In some faraway world, Nezumi can hear himself calling out to him. He's telling him no. He's telling him that he doesn't have to do this, that he never would to begin with – not the Shion that he knows and may very well love, for Christ's sake. It makes enough sense, given the clenching in his chest that he thinks is his heart and the feverish need to keep him as he is, to never change, to never leave him for that dark world of blood and murder that Nezumi has been forced to write off as familiar. But that word – love – just makes everything ache all the more, blood streaming, tears streaming, voice screaming -

Shion pulls the trigger, and it's all over.

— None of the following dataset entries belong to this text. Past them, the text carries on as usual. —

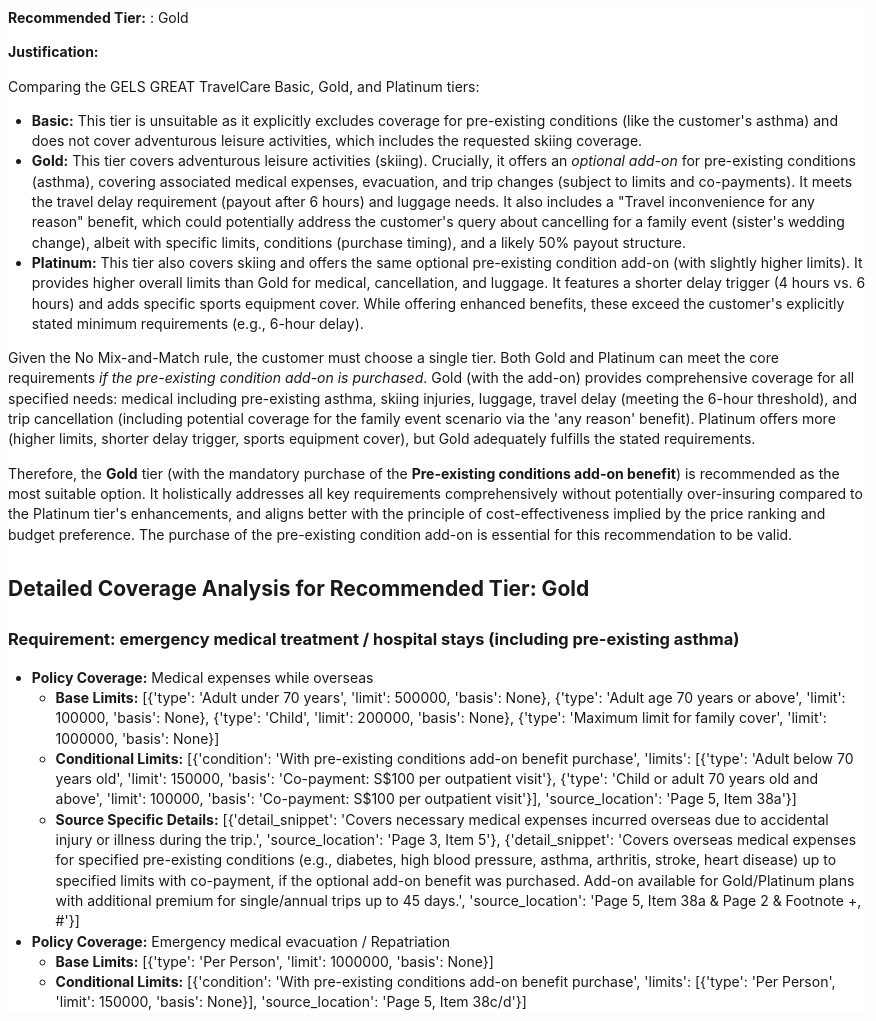 **Recommended Tier:** : Gold

**Justification:**

Comparing the GELS GREAT TravelCare Basic, Gold, and Platinum tiers:
*   **Basic:** This tier is unsuitable as it explicitly excludes coverage for pre-existing conditions (like the customer's asthma) and does not cover adventurous leisure activities, which includes the requested skiing coverage.
*   **Gold:** This tier covers adventurous leisure activities (skiing). Crucially, it offers an *optional add-on* for pre-existing conditions (asthma), covering associated medical expenses, evacuation, and trip changes (subject to limits and co-payments). It meets the travel delay requirement (payout after 6 hours) and luggage needs. It also includes a "Travel inconvenience for any reason" benefit, which could potentially address the customer's query about cancelling for a family event (sister's wedding change), albeit with specific limits, conditions (purchase timing), and a likely 50% payout structure.
*   **Platinum:** This tier also covers skiing and offers the same optional pre-existing condition add-on (with slightly higher limits). It provides higher overall limits than Gold for medical, cancellation, and luggage. It features a shorter delay trigger (4 hours vs. 6 hours) and adds specific sports equipment cover. While offering enhanced benefits, these exceed the customer's explicitly stated minimum requirements (e.g., 6-hour delay).

Given the No Mix-and-Match rule, the customer must choose a single tier. Both Gold and Platinum can meet the core requirements *if the pre-existing condition add-on is purchased*. Gold (with the add-on) provides comprehensive coverage for all specified needs: medical including pre-existing asthma, skiing injuries, luggage, travel delay (meeting the 6-hour threshold), and trip cancellation (including potential coverage for the family event scenario via the 'any reason' benefit). Platinum offers more (higher limits, shorter delay trigger, sports equipment cover), but Gold adequately fulfills the stated requirements.

Therefore, the **Gold** tier (with the mandatory purchase of the **Pre-existing conditions add-on benefit**) is recommended as the most suitable option. It holistically addresses all key requirements comprehensively without potentially over-insuring compared to the Platinum tier's enhancements, and aligns better with the principle of cost-effectiveness implied by the price ranking and budget preference. The purchase of the pre-existing condition add-on is essential for this recommendation to be valid.

## Detailed Coverage Analysis for Recommended Tier: Gold

### Requirement: emergency medical treatment / hospital stays (including pre-existing asthma)

*   **Policy Coverage:** Medical expenses while overseas
    *   **Base Limits:** [{'type': 'Adult under 70 years', 'limit': 500000, 'basis': None}, {'type': 'Adult age 70 years or above', 'limit': 100000, 'basis': None}, {'type': 'Child', 'limit': 200000, 'basis': None}, {'type': 'Maximum limit for family cover', 'limit': 1000000, 'basis': None}]
    *   **Conditional Limits:** [{'condition': 'With pre-existing conditions add-on benefit purchase', 'limits': [{'type': 'Adult below 70 years old', 'limit': 150000, 'basis': 'Co-payment: S$100 per outpatient visit'}, {'type': 'Child or adult 70 years old and above', 'limit': 100000, 'basis': 'Co-payment: S$100 per outpatient visit'}], 'source_location': 'Page 5, Item 38a'}]
    *   **Source Specific Details:** [{'detail_snippet': 'Covers necessary medical expenses incurred overseas due to accidental injury or illness during the trip.', 'source_location': 'Page 3, Item 5'}, {'detail_snippet': 'Covers overseas medical expenses for specified pre-existing conditions (e.g., diabetes, high blood pressure, asthma, arthritis, stroke, heart disease) up to specified limits with co-payment, if the optional add-on benefit was purchased. Add-on available for Gold/Platinum plans with additional premium for single/annual trips up to 45 days.', 'source_location': 'Page 5, Item 38a & Page 2 & Footnote +, #'}]
*   **Policy Coverage:** Emergency medical evacuation / Repatriation
    *   **Base Limits:** [{'type': 'Per Person', 'limit': 1000000, 'basis': None}]
    *   **Conditional Limits:** [{'condition': 'With pre-existing conditions add-on benefit purchase', 'limits': [{'type': 'Per Person', 'limit': 150000, 'basis': None}], 'source_location': 'Page 5, Item 38c/d'}]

More blood. More death. It's all Nezumi can smell, thick and pungent, pure copper and raw dread as it washes over him in heady, hungry waves. It fuses into the fibers of his clothing, his hair, his very flesh. He needs it off. Right now. He needs to scrub it off with his fucking nails if he has to, because it's making him sick, making him shiver like some weak little child that's been thrown into a war without a rifle. And a child is exactly what he feels like right now, through and through, word for pathetic word; slumped on the floor with wide, unseeing eyes, Nezumi is little more than a sixteen-year-old boy that skipped over every delicate age in favor of staining himself with corruption and hate. He's a boy that bleeds red and whimpers when it hurts and loves, loves, even when he doesn't want to. Even when he knows he shouldn't.

Nezumi is, against all delusions of grandeur, human.

Which is why he cries. He cries in hard, choking gasps and soft, bitter hiccups that wrack his shoulders and sting his lungs, every breath aching and sharp as it jumps down his throat. He cries because he's cold and wet and scared, because there's blood on Shion's hands in ways more than one, because he wants to go home, wherever the fuck that might be. He cries because he doesn't understand, because it's all his fault, because Shion killed a man for him, sullied himself for him. He cries because he loves and hates and hurts, and he can't stop.

Yes – yes, he truly has fallen, hasn't he. Not like an angel from grace, but like some dizzy, dying wind that spirals and twists out of control before it touches the ground, only to drift into ash at the first graze of land.

Through the rushing in his ears, he can hear Shion's footsteps approaching him. How much time has passed since the gunshot? There are the faintest traces of words spinning away into dust on his tongue, apologies that ghosted out in the midst of delirious, all-consuming guilt. He doesn't remember speaking them, but he knows they were heard. They are, in fact, the most honest words he's ever spoken in his life.

And then there's Shion's voice cutting through the sound of falling water and Nezumi's own thrashing heartbeat; he sounds shaky, and perhaps a tad lost, but he's as soft of a sound and an air that Nezumi needs right now in order to remain afloat. How foolish of him, indeed, that he would be reduced to actually seeking out tender tones and gentle eyes at this day and age, but he lets that thought dry out into smoke as he collapses against Shion's narrow chest and lets himself be saved a second time.

He'll never believe anyone that says it'll all be okay – he doesn't think it ever will be, not after this - but he has to keep moving. For Shion. Always, always for Shion.